(Beginning of Record set)

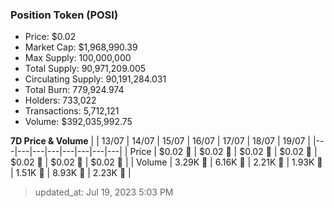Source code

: 
  ### Position Token (POSI)
  - Price: $0.02
  - Market Cap: $1,968,990.39
  - Max Supply: 100,000,000
  - Total Supply: 90,971,209.005
  - Circulating Supply: 90,191,284.031
  - Total Burn: 779,924.974
  - Holders: 733,022
  - Transactions: 5,712,121
  - Volume: $392,035,992.75

  **7D Price & Volume**
  | | 13&#x2F;07 | 14&#x2F;07 | 15&#x2F;07 | 16&#x2F;07 | 17&#x2F;07 | 18&#x2F;07 | 19&#x2F;07 |
  |---|---|---|---|---|---|---|---|
  | Price | $0.02 🚀 | $0.02 🔻 | $0.02 🔻 | $0.02 🚀 | $0.02 🔻 | $0.02 🔻 | $0.02 🔻 |
  | Volume | 3.29K 🚀 | 6.16K 🚀 | 2.21K 🔻 | 1.93K 🔻 | 1.51K 🔻 | 8.93K 🚀 | 2.23K 🔻 |

  > updated_at: Jul 19, 2023 5:03 PM
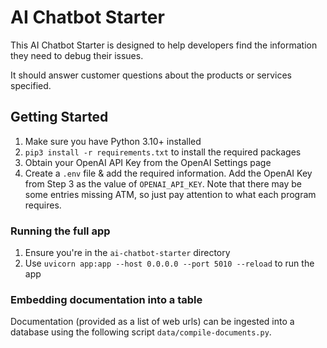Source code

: # AI Chatbot Starter

This AI Chatbot Starter is designed to help developers find the information they need to debug their issues.

It should answer customer questions about the products or services specified.

## Getting Started

1. Make sure you have Python 3.10+ installed
2. `pip3 install -r requirements.txt` to install the required packages
3. Obtain your OpenAI API Key from the OpenAI Settings page
4. Create a `.env` file & add the required information. Add the OpenAI Key from Step 3 as the value of `OPENAI_API_KEY`. Note that there may be some entries missing ATM, so just pay attention to what each program requires.

### Running the full app

1. Ensure you're in the `ai-chatbot-starter` directory
2. Use `uvicorn app:app --host 0.0.0.0 --port 5010 --reload` to run the app

### Embedding documentation into a table

Documentation (provided as a list of web urls) can be ingested into a database using the following script `data/compile-documents.py`.
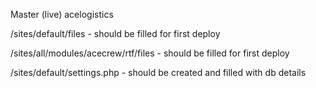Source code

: Master (live) acelogistics

/sites/default/files - should be filled for first deploy

/sites/all/modules/acecrew/rtf/files - should be filled for first deploy

/sites/default/settings.php - should be created and filled with db details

(End of Record set)

_Task_.
Pictures aside, the material must be written out word for word.

_Response to this task_.
Source code

: 
  ### Position Token (POSI)
  - Price: $0.02
  - Market Cap: $1,968,990.39
  - Max Supply: 100,000,000
  - Total Supply: 90,971,209.005
  - Circulating Supply: 90,191,284.031
  - Total Burn: 779,924.974
  - Holders: 733,022
  - Transactions: 5,712,121
  - Volume: $392,035,992.75

  **7D Price & Volume**
  | | 13&#x2F;07 | 14&#x2F;07 | 15&#x2F;07 | 16&#x2F;07 | 17&#x2F;07 | 18&#x2F;07 | 19&#x2F;07 |
  |---|---|---|---|---|---|---|---|
  | Price | $0.02 🚀 | $0.02 🔻 | $0.02 🔻 | $0.02 🚀 | $0.02 🔻 | $0.02 🔻 | $0.02 🔻 |
  | Volume | 3.29K 🚀 | 6.16K 🚀 | 2.21K 🔻 | 1.93K 🔻 | 1.51K 🔻 | 8.93K 🚀 | 2.23K 🔻 |

  > updated_at: Jul 19, 2023 5:03 PM
Source code

: # AI Chatbot Starter

This AI Chatbot Starter is designed to help developers find the information they need to debug their issues.

It should answer customer questions about the products or services specified.

## Getting Started

1. Make sure you have Python 3.10+ installed
2. `pip3 install -r requirements.txt` to install the required packages
3. Obtain your OpenAI API Key from the OpenAI Settings page
4. Create a `.env` file & add the required information. Add the OpenAI Key from Step 3 as the value of `OPENAI_API_KEY`. Note that there may be some entries missing ATM, so just pay attention to what each program requires.

### Running the full app

1. Ensure you're in the `ai-chatbot-starter` directory
2. Use `uvicorn app:app --host 0.0.0.0 --port 5010 --reload` to run the app

### Embedding documentation into a table

Documentation (provided as a list of web urls) can be ingested into a database using the following script `data/compile-documents.py`.
Source code

: Master (live) acelogistics

/sites/default/files - should be filled for first deploy

/sites/all/modules/acecrew/rtf/files - should be filled for first deploy

/sites/default/settings.php - should be created and filled with db details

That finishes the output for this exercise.